Start of Dataset entries
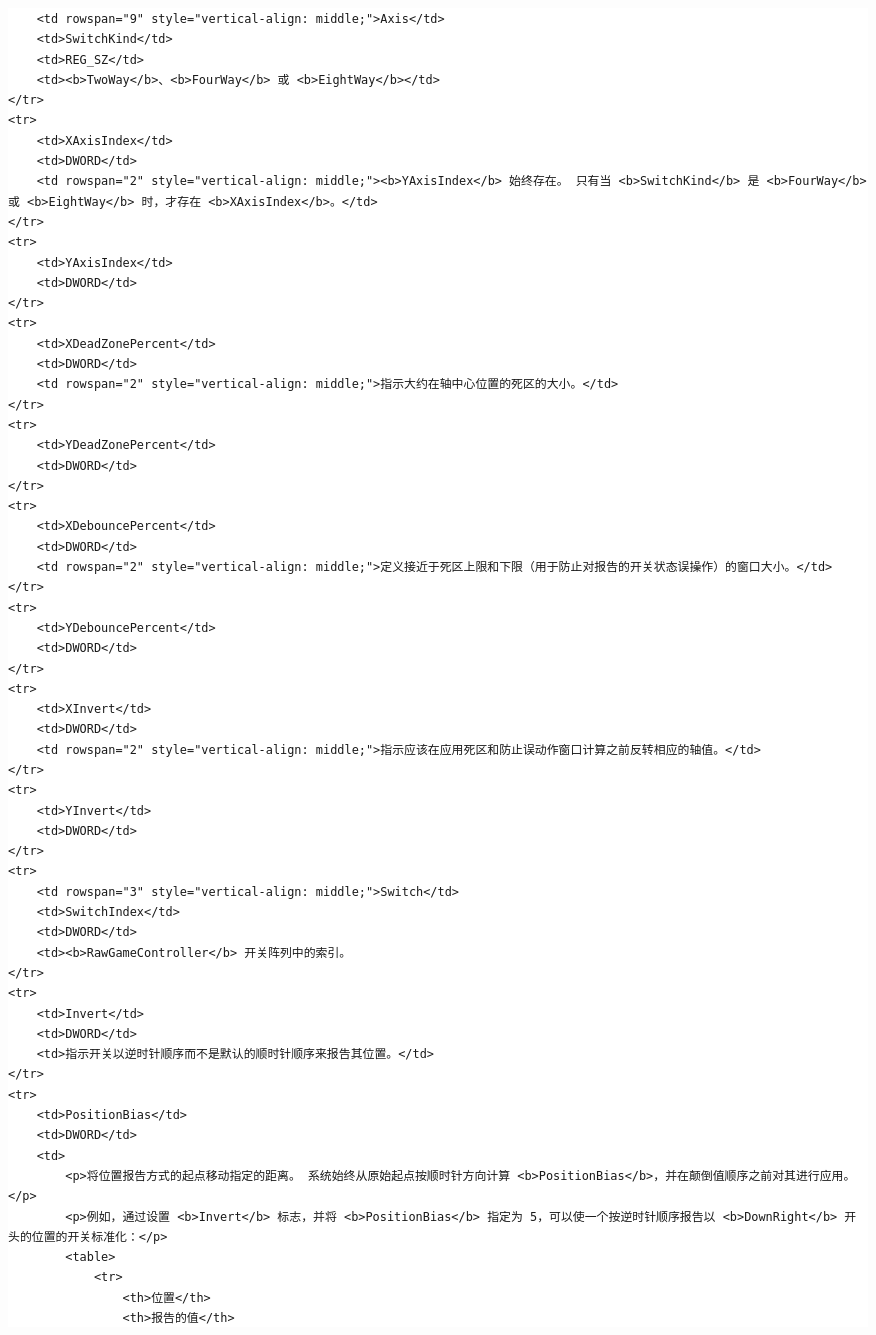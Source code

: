         <td rowspan="9" style="vertical-align: middle;">Axis</td>
        <td>SwitchKind</td>
        <td>REG_SZ</td>
        <td><b>TwoWay</b>、<b>FourWay</b> 或 <b>EightWay</b></td>
    </tr>
    <tr>
        <td>XAxisIndex</td>
        <td>DWORD</td>
        <td rowspan="2" style="vertical-align: middle;"><b>YAxisIndex</b> 始终存在。 只有当 <b>SwitchKind</b> 是 <b>FourWay</b> 或 <b>EightWay</b> 时，才存在 <b>XAxisIndex</b>。</td>
    </tr>
    <tr>
        <td>YAxisIndex</td>
        <td>DWORD</td>
    </tr>
    <tr>
        <td>XDeadZonePercent</td>
        <td>DWORD</td>
        <td rowspan="2" style="vertical-align: middle;">指示大约在轴中心位置的死区的大小。</td>
    </tr>
    <tr>
        <td>YDeadZonePercent</td>
        <td>DWORD</td>
    </tr>
    <tr>
        <td>XDebouncePercent</td>
        <td>DWORD</td>
        <td rowspan="2" style="vertical-align: middle;">定义接近于死区上限和下限（用于防止对报告的开关状态误操作）的窗口大小。</td>
    </tr>
    <tr>
        <td>YDebouncePercent</td>
        <td>DWORD</td>
    </tr>
    <tr>
        <td>XInvert</td>
        <td>DWORD</td>
        <td rowspan="2" style="vertical-align: middle;">指示应该在应用死区和防止误动作窗口计算之前反转相应的轴值。</td>
    </tr>
    <tr>
        <td>YInvert</td>
        <td>DWORD</td>
    </tr>
    <tr>
        <td rowspan="3" style="vertical-align: middle;">Switch</td>
        <td>SwitchIndex</td>
        <td>DWORD</td>
        <td><b>RawGameController</b> 开关阵列中的索引。
    </tr>
    <tr>
        <td>Invert</td>
        <td>DWORD</td>
        <td>指示开关以逆时针顺序而不是默认的顺时针顺序来报告其位置。</td>
    </tr>
    <tr>
        <td>PositionBias</td>
        <td>DWORD</td>
        <td>
            <p>将位置报告方式的起点移动指定的距离。 系统始终从原始起点按顺时针方向计算 <b>PositionBias</b>，并在颠倒值顺序之前对其进行应用。</p>
            <p>例如，通过设置 <b>Invert</b> 标志，并将 <b>PositionBias</b> 指定为 5，可以使一个按逆时针顺序报告以 <b>DownRight</b> 开头的位置的开关标准化：</p>
            <table>
                <tr>
                    <th>位置</th>
                    <th>报告的值</th>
End of Dataset entries
[Exercise objective] Leaving the pictures out, transcribe the entries above exactly as written.

[Task response]
Source code

:         <td rowspan="9" style="vertical-align: middle;">Axis</td>
        <td>SwitchKind</td>
        <td>REG_SZ</td>
        <td><b>TwoWay</b>、<b>FourWay</b> 或 <b>EightWay</b></td>
    </tr>
    <tr>
        <td>XAxisIndex</td>
        <td>DWORD</td>
        <td rowspan="2" style="vertical-align: middle;"><b>YAxisIndex</b> 始终存在。 只有当 <b>SwitchKind</b> 是 <b>FourWay</b> 或 <b>EightWay</b> 时，才存在 <b>XAxisIndex</b>。</td>
    </tr>
    <tr>
        <td>YAxisIndex</td>
        <td>DWORD</td>
    </tr>
    <tr>
        <td>XDeadZonePercent</td>
        <td>DWORD</td>
        <td rowspan="2" style="vertical-align: middle;">指示大约在轴中心位置的死区的大小。</td>
    </tr>
    <tr>
        <td>YDeadZonePercent</td>
        <td>DWORD</td>
    </tr>
    <tr>
        <td>XDebouncePercent</td>
        <td>DWORD</td>
        <td rowspan="2" style="vertical-align: middle;">定义接近于死区上限和下限（用于防止对报告的开关状态误操作）的窗口大小。</td>
    </tr>
    <tr>
        <td>YDebouncePercent</td>
        <td>DWORD</td>
    </tr>
    <tr>
        <td>XInvert</td>
        <td>DWORD</td>
        <td rowspan="2" style="vertical-align: middle;">指示应该在应用死区和防止误动作窗口计算之前反转相应的轴值。</td>
    </tr>
    <tr>
        <td>YInvert</td>
        <td>DWORD</td>
    </tr>
    <tr>
        <td rowspan="3" style="vertical-align: middle;">Switch</td>
        <td>SwitchIndex</td>
        <td>DWORD</td>
        <td><b>RawGameController</b> 开关阵列中的索引。
    </tr>
    <tr>
        <td>Invert</td>
        <td>DWORD</td>
        <td>指示开关以逆时针顺序而不是默认的顺时针顺序来报告其位置。</td>
    </tr>
    <tr>
        <td>PositionBias</td>
        <td>DWORD</td>
        <td>
            <p>将位置报告方式的起点移动指定的距离。 系统始终从原始起点按顺时针方向计算 <b>PositionBias</b>，并在颠倒值顺序之前对其进行应用。</p>
            <p>例如，通过设置 <b>Invert</b> 标志，并将 <b>PositionBias</b> 指定为 5，可以使一个按逆时针顺序报告以 <b>DownRight</b> 开头的位置的开关标准化：</p>
            <table>
                <tr>
                    <th>位置</th>
                    <th>报告的值</th>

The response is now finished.